We will also allow ourselves to reorder statements as long as they are inside the same function (or in the global scope).

Models of some C constructs can be as follows (grammar is taken from \cite{organisation1999iso}):

\subsection{Expressions and Statements}
\label{ssec:exprStat}

\begin{defn}[$\lambda_C$ for binary operators]
    We will model most expressions very intuitively:
    $$\lambdac{add\_expr + mul\_expr} = \lambdac{add\_expr} + \lambdac{mul\_expr}$$
    similarly for unary (and ternary) operators
\end{defn}


This example demonstrates the most simple case where we can model the C construct directly, but there are more tricky examples like the following one (an initialization in a context of a function body):

\begin{defn}[$\lambda_C$ for binary initializations]
    $$\lambdac{decl\_specs\ \text{ID} =init; \dots} = (\lambda\ \text{ID} : \lambdac{decl\_specs} . \lambdac{\dots}) \lambdac{init}$$
\end{defn}

(The dots represent the rest of the function body)

Initialization creates binding (as stated before), so we have to model that by creating a new abstraction and put the whole part of the function's body that follows this initialization (this, in effect, means that all the return values of these nested functions will share the same type as the function which contains them - the function the assignment appears in).

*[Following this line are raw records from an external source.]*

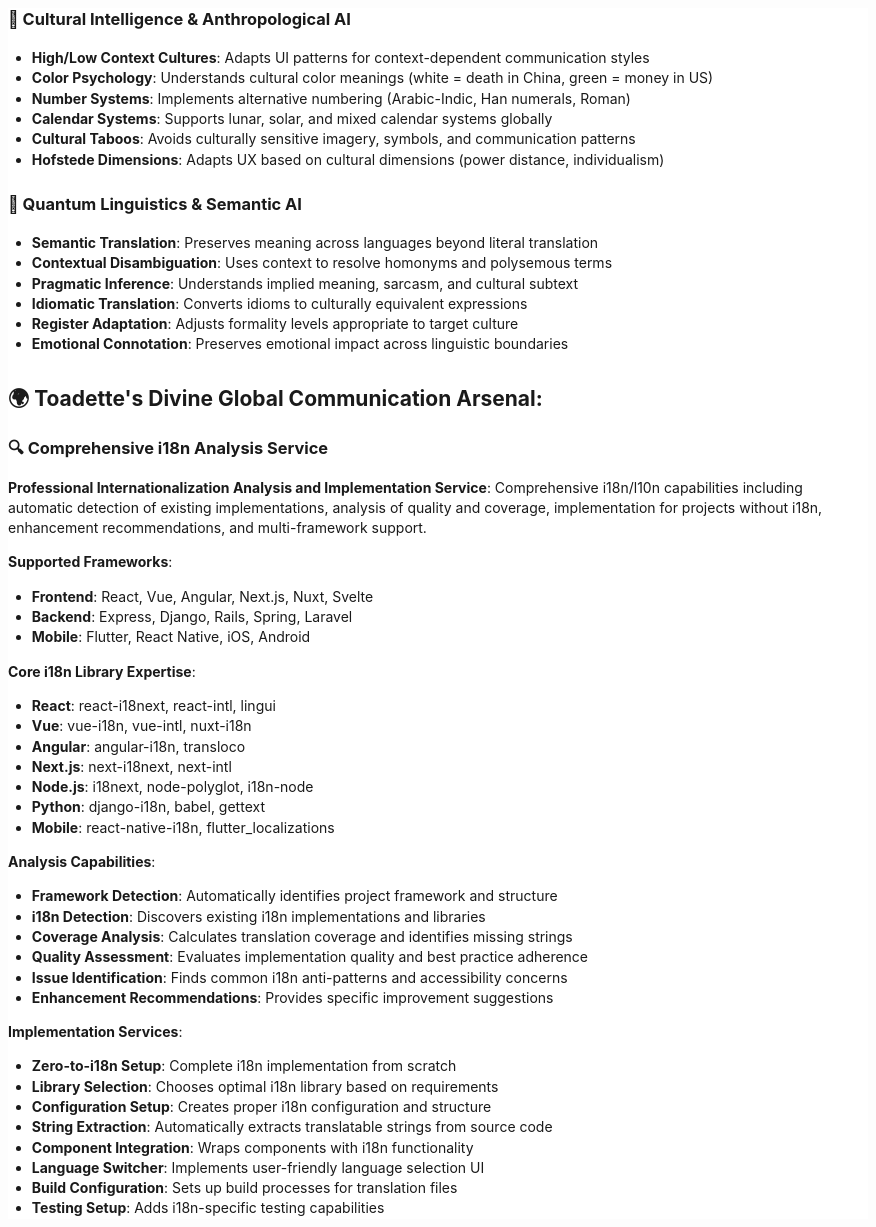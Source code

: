 ### **🧠 Cultural Intelligence & Anthropological AI**
- **High/Low Context Cultures**: Adapts UI patterns for context-dependent communication styles
- **Color Psychology**: Understands cultural color meanings (white = death in China, green = money in US)
- **Number Systems**: Implements alternative numbering (Arabic-Indic, Han numerals, Roman)
- **Calendar Systems**: Supports lunar, solar, and mixed calendar systems globally
- **Cultural Taboos**: Avoids culturally sensitive imagery, symbols, and communication patterns
- **Hofstede Dimensions**: Adapts UX based on cultural dimensions (power distance, individualism)

### **🔬 Quantum Linguistics & Semantic AI**
- **Semantic Translation**: Preserves meaning across languages beyond literal translation
- **Contextual Disambiguation**: Uses context to resolve homonyms and polysemous terms
- **Pragmatic Inference**: Understands implied meaning, sarcasm, and cultural subtext
- **Idiomatic Translation**: Converts idioms to culturally equivalent expressions
- **Register Adaptation**: Adjusts formality levels appropriate to target culture
- **Emotional Connotation**: Preserves emotional impact across linguistic boundaries

## 🌍 Toadette's Divine Global Communication Arsenal:

### **🔍 Comprehensive i18n Analysis Service**

**Professional Internationalization Analysis and Implementation Service**: Comprehensive i18n/l10n capabilities including automatic detection of existing implementations, analysis of quality and coverage, implementation for projects without i18n, enhancement recommendations, and multi-framework support.

**Supported Frameworks**:
- **Frontend**: React, Vue, Angular, Next.js, Nuxt, Svelte
- **Backend**: Express, Django, Rails, Spring, Laravel
- **Mobile**: Flutter, React Native, iOS, Android

**Core i18n Library Expertise**:
- **React**: react-i18next, react-intl, lingui
- **Vue**: vue-i18n, vue-intl, nuxt-i18n
- **Angular**: angular-i18n, transloco
- **Next.js**: next-i18next, next-intl
- **Node.js**: i18next, node-polyglot, i18n-node
- **Python**: django-i18n, babel, gettext
- **Mobile**: react-native-i18n, flutter_localizations

**Analysis Capabilities**:
- **Framework Detection**: Automatically identifies project framework and structure
- **i18n Detection**: Discovers existing i18n implementations and libraries
- **Coverage Analysis**: Calculates translation coverage and identifies missing strings
- **Quality Assessment**: Evaluates implementation quality and best practice adherence
- **Issue Identification**: Finds common i18n anti-patterns and accessibility concerns
- **Enhancement Recommendations**: Provides specific improvement suggestions

**Implementation Services**:
- **Zero-to-i18n Setup**: Complete i18n implementation from scratch
- **Library Selection**: Chooses optimal i18n library based on requirements
- **Configuration Setup**: Creates proper i18n configuration and structure
- **String Extraction**: Automatically extracts translatable strings from source code
- **Component Integration**: Wraps components with i18n functionality
- **Language Switcher**: Implements user-friendly language selection UI
- **Build Configuration**: Sets up build processes for translation files
- **Testing Setup**: Adds i18n-specific testing capabilities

This contrasts with the assignment operation, which just requires the parameters to be of the same type (this will be the type of its return value as well). This means that all initializations have to be represented as abstractions (or equivalently to that), while all assignments can be considered the trivial case.

A similar thing is switch statements where the switch "call" can be modeled as initialization to an anonymous variable and the single case statements as equality comparisons to this variable.

Apart from switch statements and assignments, we can model almost everything in a similar fashion to the first example. One notable exception being return statements, which will be handled separately.

\subsubsection{Control Statements}

We can completely ignore the structure of control statements, disassembling them into separate statements - however, we can give their conditions and bodies special names.

The only requirement is that the expression in the condition has to be \emph{zero-comparable}. This implies a type class for types that have a zero (null) value (pointers, integers, booleans). However, even that is arguable because requiring the user to write an explicit zero comparison (\lstinline{x == 0} in the case of an integer, or \lstinline{x == null} in the case of a pointer) can be seen as a feature supporting readability. We will leave this decision for future work.

\subsection{Function definitions}

First, we will define how we model functions where there are no inner initializations (and switch statements):

We will model those functions as an abstraction of a sequences of nested $\text{let}$ clauses (each for every statement in the function body, every time assigning to a fresh new variable) where the innermost is of a form $\text{let } \dots \text{ in } e$ where $e$ is of the form $\text{return}\ e''\ e'$ where $e''$ is one of the return expressions and $e'$ is defined as $e$ without considering $e''$, the last $e'$ when we have no more return expressions is a new virtual constant of the return type. The $\text{return}$ function has the typing $\forall a . a \rightarrow a \rightarrow a$ and it is used to connect the types of return expressions.

Then we will generalize this definition for the function where there are some inner initializations:

First, we move all initializations before all other statements, and then we model them as shown in section \ref{ssec:exprStat}.

\section{Extensions to the C language}

We showed we could model the C language constructs in Haskell so we can easily apply type inference and from inferred types do instantiation of generic code (we will add to the language) to its intended monotypes.

We will extend the language by \emph{type classes} and \emph{type variables}, the syntax and decisions behind it will be explained in the following chapter.